The task ▸ Only lines with the string "gonna" should be returned from the data below.

** Data for review follows **

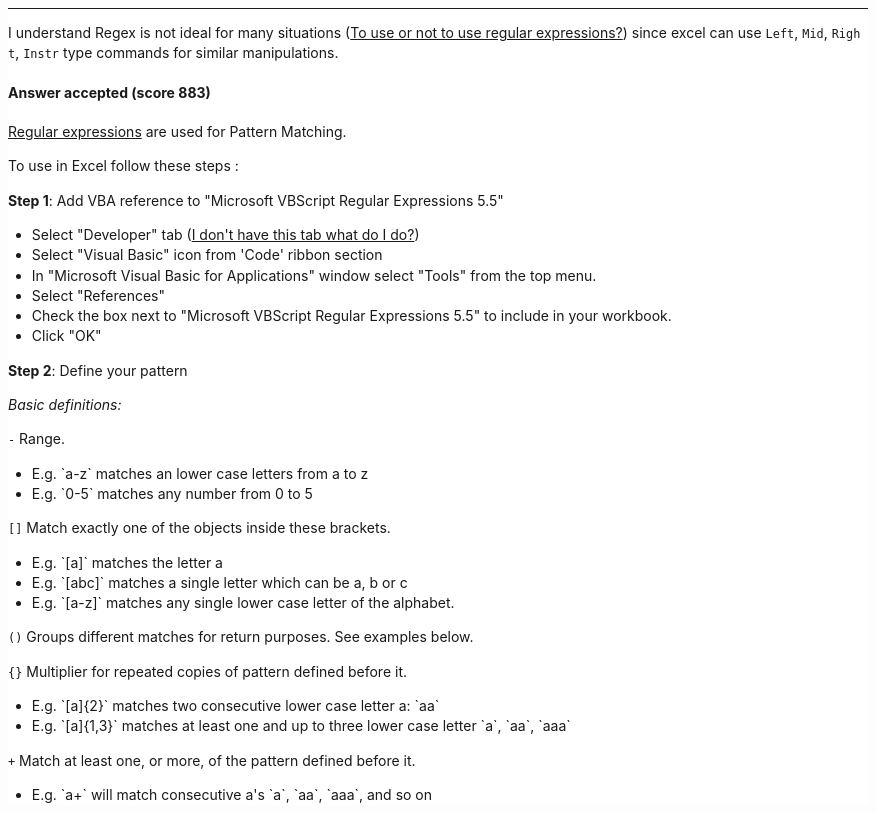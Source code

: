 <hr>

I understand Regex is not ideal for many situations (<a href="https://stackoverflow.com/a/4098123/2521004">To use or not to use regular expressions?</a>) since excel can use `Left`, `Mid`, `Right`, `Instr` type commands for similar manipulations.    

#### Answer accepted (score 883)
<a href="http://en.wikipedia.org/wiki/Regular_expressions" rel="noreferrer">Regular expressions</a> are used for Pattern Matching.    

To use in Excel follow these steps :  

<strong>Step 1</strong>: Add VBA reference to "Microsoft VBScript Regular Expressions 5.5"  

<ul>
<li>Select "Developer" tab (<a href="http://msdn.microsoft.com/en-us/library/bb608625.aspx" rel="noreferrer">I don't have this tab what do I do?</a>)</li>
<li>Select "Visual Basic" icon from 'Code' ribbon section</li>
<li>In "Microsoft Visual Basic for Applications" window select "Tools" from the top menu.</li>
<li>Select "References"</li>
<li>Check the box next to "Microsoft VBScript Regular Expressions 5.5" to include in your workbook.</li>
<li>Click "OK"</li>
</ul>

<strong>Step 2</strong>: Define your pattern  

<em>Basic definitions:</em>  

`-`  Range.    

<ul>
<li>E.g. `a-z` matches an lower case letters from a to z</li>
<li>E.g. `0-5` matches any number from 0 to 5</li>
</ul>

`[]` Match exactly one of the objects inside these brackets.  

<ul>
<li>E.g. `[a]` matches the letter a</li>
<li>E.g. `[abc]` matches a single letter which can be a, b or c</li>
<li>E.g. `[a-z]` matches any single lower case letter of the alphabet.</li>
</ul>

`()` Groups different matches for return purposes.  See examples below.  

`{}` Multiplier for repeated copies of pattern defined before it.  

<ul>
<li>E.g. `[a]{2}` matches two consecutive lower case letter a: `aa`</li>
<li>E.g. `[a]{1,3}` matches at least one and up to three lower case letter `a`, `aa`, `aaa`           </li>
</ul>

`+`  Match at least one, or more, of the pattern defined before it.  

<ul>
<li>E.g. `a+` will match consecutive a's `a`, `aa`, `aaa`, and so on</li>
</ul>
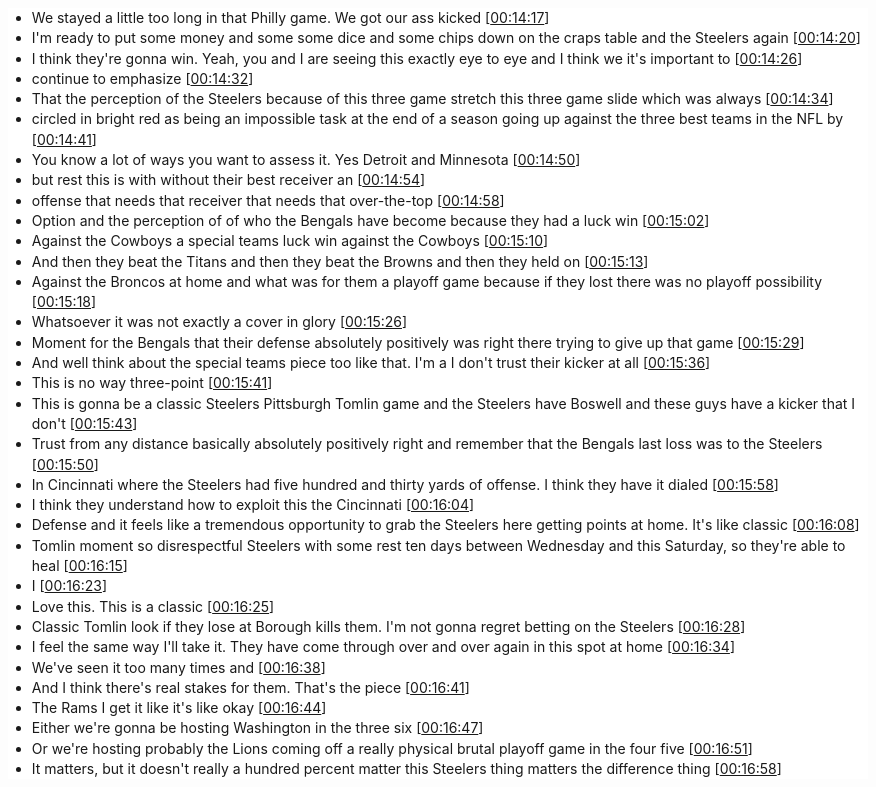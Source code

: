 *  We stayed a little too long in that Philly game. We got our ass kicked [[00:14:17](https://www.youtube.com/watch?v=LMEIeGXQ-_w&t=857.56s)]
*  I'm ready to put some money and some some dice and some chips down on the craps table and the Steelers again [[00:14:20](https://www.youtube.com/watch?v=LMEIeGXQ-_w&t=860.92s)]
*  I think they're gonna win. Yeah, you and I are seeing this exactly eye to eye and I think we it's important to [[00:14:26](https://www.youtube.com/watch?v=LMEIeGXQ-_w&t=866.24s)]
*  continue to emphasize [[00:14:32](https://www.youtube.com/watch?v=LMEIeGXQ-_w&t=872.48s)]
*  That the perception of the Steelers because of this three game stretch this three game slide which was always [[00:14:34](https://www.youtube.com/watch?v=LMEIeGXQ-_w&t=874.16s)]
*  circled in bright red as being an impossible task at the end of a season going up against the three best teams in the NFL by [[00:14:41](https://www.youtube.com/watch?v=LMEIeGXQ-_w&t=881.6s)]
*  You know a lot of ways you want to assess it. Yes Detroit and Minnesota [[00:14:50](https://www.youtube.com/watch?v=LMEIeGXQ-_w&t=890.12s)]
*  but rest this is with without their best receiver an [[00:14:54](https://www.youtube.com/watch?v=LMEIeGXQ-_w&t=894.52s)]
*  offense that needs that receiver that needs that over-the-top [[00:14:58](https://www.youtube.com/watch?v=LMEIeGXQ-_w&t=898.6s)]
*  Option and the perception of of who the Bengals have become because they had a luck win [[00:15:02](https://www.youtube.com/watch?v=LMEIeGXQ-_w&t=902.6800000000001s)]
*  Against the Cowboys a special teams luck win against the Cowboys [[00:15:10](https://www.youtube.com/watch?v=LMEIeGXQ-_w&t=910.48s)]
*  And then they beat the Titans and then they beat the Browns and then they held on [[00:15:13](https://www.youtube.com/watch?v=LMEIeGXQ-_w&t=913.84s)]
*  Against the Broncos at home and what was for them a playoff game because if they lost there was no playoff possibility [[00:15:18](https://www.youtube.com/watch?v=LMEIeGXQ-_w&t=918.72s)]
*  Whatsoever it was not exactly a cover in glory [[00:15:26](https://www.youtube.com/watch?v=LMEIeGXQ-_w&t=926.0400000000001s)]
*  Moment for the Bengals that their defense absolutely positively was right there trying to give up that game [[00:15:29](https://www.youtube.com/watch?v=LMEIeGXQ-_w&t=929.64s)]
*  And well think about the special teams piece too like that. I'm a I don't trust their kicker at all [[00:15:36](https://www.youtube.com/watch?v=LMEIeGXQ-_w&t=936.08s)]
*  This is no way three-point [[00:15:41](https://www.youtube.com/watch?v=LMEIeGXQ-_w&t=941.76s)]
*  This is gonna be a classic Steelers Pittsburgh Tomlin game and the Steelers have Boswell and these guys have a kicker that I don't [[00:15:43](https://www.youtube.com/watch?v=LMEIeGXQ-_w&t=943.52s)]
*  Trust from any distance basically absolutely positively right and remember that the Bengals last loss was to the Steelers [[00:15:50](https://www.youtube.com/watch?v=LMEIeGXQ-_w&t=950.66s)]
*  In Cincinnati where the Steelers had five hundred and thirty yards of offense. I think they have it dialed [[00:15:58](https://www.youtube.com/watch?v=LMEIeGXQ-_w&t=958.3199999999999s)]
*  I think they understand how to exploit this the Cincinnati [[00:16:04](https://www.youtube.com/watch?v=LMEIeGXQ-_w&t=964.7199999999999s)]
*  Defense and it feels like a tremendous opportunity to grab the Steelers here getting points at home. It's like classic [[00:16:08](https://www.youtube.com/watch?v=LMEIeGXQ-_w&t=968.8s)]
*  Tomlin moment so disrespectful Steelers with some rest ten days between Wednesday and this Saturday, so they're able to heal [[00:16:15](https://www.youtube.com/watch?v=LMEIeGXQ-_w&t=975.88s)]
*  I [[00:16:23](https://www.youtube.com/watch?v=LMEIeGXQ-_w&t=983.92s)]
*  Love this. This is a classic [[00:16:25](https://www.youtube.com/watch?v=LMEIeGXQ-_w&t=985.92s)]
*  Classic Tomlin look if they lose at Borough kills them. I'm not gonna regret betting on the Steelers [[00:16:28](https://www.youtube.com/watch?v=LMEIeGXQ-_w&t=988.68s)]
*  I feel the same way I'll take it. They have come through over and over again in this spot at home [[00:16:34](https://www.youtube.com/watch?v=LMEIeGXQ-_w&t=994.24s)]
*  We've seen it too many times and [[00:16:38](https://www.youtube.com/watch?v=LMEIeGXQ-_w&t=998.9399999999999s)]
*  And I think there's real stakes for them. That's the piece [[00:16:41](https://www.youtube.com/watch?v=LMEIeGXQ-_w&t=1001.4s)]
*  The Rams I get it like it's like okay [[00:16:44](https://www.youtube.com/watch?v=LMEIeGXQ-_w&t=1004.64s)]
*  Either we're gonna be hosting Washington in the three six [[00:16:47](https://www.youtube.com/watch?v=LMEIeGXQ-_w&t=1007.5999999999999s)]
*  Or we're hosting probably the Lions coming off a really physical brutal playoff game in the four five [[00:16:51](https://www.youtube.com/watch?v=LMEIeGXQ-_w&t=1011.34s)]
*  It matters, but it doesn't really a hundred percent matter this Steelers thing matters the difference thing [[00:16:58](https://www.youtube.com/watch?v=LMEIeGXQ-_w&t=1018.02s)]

** End of Data for review **
** Data for review follows **

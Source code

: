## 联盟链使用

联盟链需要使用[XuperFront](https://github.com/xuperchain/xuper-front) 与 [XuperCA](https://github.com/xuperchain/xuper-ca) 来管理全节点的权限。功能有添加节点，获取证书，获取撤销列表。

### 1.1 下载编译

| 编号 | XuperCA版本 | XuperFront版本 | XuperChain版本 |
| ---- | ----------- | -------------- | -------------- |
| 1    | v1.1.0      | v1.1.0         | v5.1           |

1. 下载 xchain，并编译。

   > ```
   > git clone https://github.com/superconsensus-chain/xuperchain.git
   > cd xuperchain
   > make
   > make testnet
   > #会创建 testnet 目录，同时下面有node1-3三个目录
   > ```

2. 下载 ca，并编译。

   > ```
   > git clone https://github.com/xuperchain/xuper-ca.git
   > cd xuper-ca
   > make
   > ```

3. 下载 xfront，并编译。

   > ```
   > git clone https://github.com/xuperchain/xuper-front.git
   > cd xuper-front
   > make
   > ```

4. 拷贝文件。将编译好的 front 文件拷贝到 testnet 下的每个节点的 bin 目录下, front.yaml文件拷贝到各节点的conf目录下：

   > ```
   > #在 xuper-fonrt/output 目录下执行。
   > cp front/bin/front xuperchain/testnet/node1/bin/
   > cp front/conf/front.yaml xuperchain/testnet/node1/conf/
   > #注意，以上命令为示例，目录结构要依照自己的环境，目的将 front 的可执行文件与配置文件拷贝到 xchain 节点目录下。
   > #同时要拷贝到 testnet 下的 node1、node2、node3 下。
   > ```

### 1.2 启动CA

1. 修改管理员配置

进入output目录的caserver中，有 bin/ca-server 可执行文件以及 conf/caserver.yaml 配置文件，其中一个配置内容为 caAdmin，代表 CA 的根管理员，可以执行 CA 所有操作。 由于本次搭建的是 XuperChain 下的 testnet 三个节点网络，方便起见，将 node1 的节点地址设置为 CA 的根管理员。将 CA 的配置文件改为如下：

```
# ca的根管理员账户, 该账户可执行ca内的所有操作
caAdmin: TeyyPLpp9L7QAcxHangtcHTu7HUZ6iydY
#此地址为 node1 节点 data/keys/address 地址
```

** End of Data for review **

Written solution ▸
*  I think they're gonna win. Yeah, you and I are seeing this exactly eye to eye and I think we it's important to [[00:14:26](https://www.youtube.com/watch?v=LMEIeGXQ-_w&t=866.24s)]
*  This is gonna be a classic Steelers Pittsburgh Tomlin game and the Steelers have Boswell and these guys have a kicker that I don't [[00:15:43](https://www.youtube.com/watch?v=LMEIeGXQ-_w&t=943.52s)]
*  Classic Tomlin look if they lose at Borough kills them. I'm not gonna regret betting on the Steelers [[00:16:28](https://www.youtube.com/watch?v=LMEIeGXQ-_w&t=988.68s)]
*  Either we're gonna be hosting Washington in the three six [[00:16:47](https://www.youtube.com/watch?v=LMEIeGXQ-_w&t=1007.5999999999999s)]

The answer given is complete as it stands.